La escalera, el patio y, cuando el tiempo era benigno, el pequeño solar que había bajo las terrazas eran el espacio común de aquella familia extensa que te protegía y acogía, pero en la que se carecía, como en la propia, de cualquier intimidad y, por tanto, se ampliaba más allá de los límites de tu vivienda el detestado control parental. Y si sumabas a tu portal los inmediatamente adyacentes, no hay más remedio que reconocer que en aquel microcosmos se intentaba perpetuar la forma de vida típica de aquellos pueblos que sus vecinos habían abandonado no hacía tanto. En consecuencia, los niños varones podían, a una determinada edad, corretear libres y salvajes por sus aceras sin especial control, mientras que no estaba tan bien visto que lo hicieran las niñas, que no sólo debían realizar pequeños recados y ayudar a sus madres en las tareas domésticas, sino también circunscribir su área de juego callejera a espacios bien visibles desde las ventanas de las casas: a pesar de todo, aquello no era ya el pueblo, sólo una isla en la ciudad, y existía una arraigada desconfianza ante los extraños, potencialmente peligrosos, que la rodeaban.

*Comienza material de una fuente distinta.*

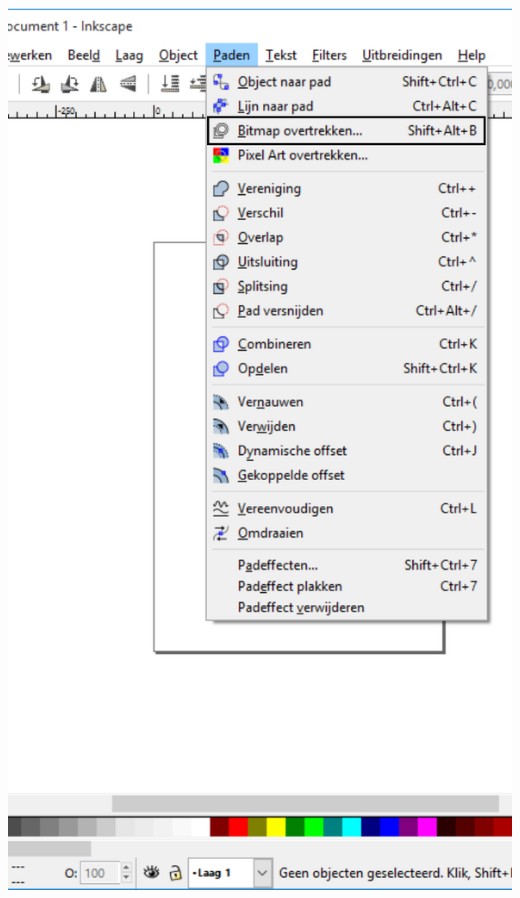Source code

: \documentclass[t]{beamer}
\begin{document}
\begin{frame}
{\begin{columns}
\begin{column}[T]{0.4\textwidth}
					\includegraphics[height=0.8\textheight]{fig/inkscape_bitmap_overtrekken}
				\end{column}
			\end{columns}
		}
\end{frame}
\end{document}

En verano, la mayoría de las puertas de la escalera permanecían entreabiertas para conseguir algo de corriente que refrescara las casas, mientras los niños solíamos preferir permanecer sentados en el tramo final a la espera de que el sol empezara a bajar y nos permitiera salir. Impacientes, nos lanzábamos tímidamente la pelota con cuidado de no hacer ruido o jugábamos a las cocinitas, teniendo que dejar paso ocasionalmente a los adultos que subían o bajaban refunfuñando por tener que sortear tanto cachivache.

La escalera podía también convertirse en un cuartel general cuando algún niño no aparecía y los vecinos tenían, por un lado, que organizarse en batidas de búsqueda y, por otro, en grupos de apoyo y consuelo para la desesperada madre. Y, desde luego, era el centro neurálgico en el que convergían todas las informaciones y noticias que se recogían fuera.

Si subías la escalera hasta el final se llegaba al cuarto de contadores. Cada vez que saltaban los plomos (lo que era bastante habitual) había que entrar en él superando el miedo al tic-tac que se oía desde fuera y a rozar algo que no debieras mientras buscabas el interruptor de la luz. También abajo del todo había un cuartito similar, pero a ése los niños no podíamos entrar. Quienes habían podido ver su interior de reojo cuando algún adulto lo había abierto, aseguraban que albergaba a su misma entrada una especie de misterioso pozo que no invitaba a ninguna travesura.

Cuando volvías a una hora poco habitual del colegio y nadie te abría la puerta, la escalera también era el refugio donde esperabas, sintiéndote a salvo de las desiertas calles, la vuelta de tu madre. En la escalera podías encontrarte también con aquella vecina que vivía sola, de la que tantos chismes se contaban y que parecía odiar a todo el mundo, especialmente a nosotros. O con un niño de otro portal que buscaba familia para algún cachorro de perro o gato. O con hombres que subían objetos que apenas cabían (cómo olvidar aquel ataúd). O con un corazón en una de sus paredes con tu nombre dentro que nunca supiste quién dibujó.

En aquella escalera todavía se acuerdan de mí y me llaman como sólo lo hacían en casa. Me preguntan por todo y por todos. Y a veces me recuerdan lo que preferiría olvidar. Que quieren poner un ascensor, me cuentan ahora, que ya están muy mayores para tanta escalera. Puede que tengan razón, pero me da tanta pena…

(Publicado originalmente el 29 de enero de 2016 en La vida en su tinta).